The developed model showed a low mean absolute error for SE prediction (2.66 D) and a significant Pearson correlation coefficient of 0.588 (P < 0.001) in the test dataset validation. To detect high myopia, the model yielded an area under the receiver operating characteristic curve of 0.813 (95% confidence interval [CI], 0.744-0.881) and an accuracy of 71.4% (95% CI, 65.3-76.9%). The inner retinal layers and relatively steepened curvatures were highlighted using a saliency map to detect high myopia.
A deep learning algorithm showed that OCT could potentially be used as an imaging modality to estimate refractive error. This method will facilitate the evaluation of refractive error to prevent clinicians from overlooking the risks associated with refractive error during OCT assessment.
背景/目的:本研究旨在评估一种使用后节光学相干断层扫描(OCT)图像估算未矫正屈光不正的深度学习模型。
在这项回顾性研究中,我们将健康受试者分配到开发(N=344 名受试者的 688 只眼)和测试(N=124 名受试者的 248 只眼)数据集(前瞻性验证设计)。我们开发并验证了基于 OCT 的深度学习模型来估算屈光不正。使用水平 OCT 图像基于预训练的 ResNet50 架构训练回归模型,以预测等效球镜(SE)。还评估了深度学习模型检测高度近视的性能。使用 Grad-CAM 技术生成显着性图以可视化特征。

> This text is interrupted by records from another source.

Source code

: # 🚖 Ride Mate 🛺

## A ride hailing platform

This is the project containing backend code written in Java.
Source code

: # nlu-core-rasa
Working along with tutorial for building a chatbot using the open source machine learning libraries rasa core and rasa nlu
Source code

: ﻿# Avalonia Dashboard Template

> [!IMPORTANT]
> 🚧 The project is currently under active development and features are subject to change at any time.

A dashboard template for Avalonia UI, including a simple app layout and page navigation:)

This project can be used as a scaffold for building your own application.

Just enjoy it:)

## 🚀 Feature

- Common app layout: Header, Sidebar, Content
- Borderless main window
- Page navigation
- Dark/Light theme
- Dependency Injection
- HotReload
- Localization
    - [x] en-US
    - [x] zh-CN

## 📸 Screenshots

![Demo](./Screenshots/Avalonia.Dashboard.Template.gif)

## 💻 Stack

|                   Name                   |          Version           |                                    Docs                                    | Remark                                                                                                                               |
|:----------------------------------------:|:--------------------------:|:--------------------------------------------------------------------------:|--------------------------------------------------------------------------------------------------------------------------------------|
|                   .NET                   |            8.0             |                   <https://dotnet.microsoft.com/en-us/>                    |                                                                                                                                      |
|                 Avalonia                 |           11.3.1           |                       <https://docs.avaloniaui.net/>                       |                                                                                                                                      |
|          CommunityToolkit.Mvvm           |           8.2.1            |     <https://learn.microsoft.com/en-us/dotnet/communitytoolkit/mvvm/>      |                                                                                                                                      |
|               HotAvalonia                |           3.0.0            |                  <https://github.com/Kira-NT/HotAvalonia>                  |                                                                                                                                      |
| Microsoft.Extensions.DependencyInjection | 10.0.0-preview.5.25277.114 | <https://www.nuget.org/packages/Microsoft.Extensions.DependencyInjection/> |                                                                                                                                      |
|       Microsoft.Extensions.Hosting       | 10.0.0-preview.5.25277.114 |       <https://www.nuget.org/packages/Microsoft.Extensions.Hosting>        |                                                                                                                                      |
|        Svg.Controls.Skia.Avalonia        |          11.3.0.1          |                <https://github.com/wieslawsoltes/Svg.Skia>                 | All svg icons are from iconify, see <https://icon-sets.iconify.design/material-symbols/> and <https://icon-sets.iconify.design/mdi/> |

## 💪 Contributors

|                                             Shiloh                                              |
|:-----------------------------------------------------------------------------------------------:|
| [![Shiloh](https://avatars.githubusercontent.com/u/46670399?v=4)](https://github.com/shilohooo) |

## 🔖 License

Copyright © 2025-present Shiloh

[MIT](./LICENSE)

在测试数据集验证中,开发的模型显示 SE 预测的平均绝对误差较低(2.66D),Pearson 相关系数显著为 0.588(P<0.001)。为了检测高度近视,该模型的受试者工作特征曲线下面积为 0.813(95%置信区间[CI],0.744-0.881),准确率为 71.4%(95%CI,65.3-76.9%)。使用显着性图突出显示内层视网膜层和相对陡峭的曲率以检测高度近视。
深度学习算法表明 OCT 可能可作为一种成像方式来估算屈光不正。这种方法将有助于评估屈光不正,以防止临床医生在 OCT 评估期间忽略与屈光不正相关的风险。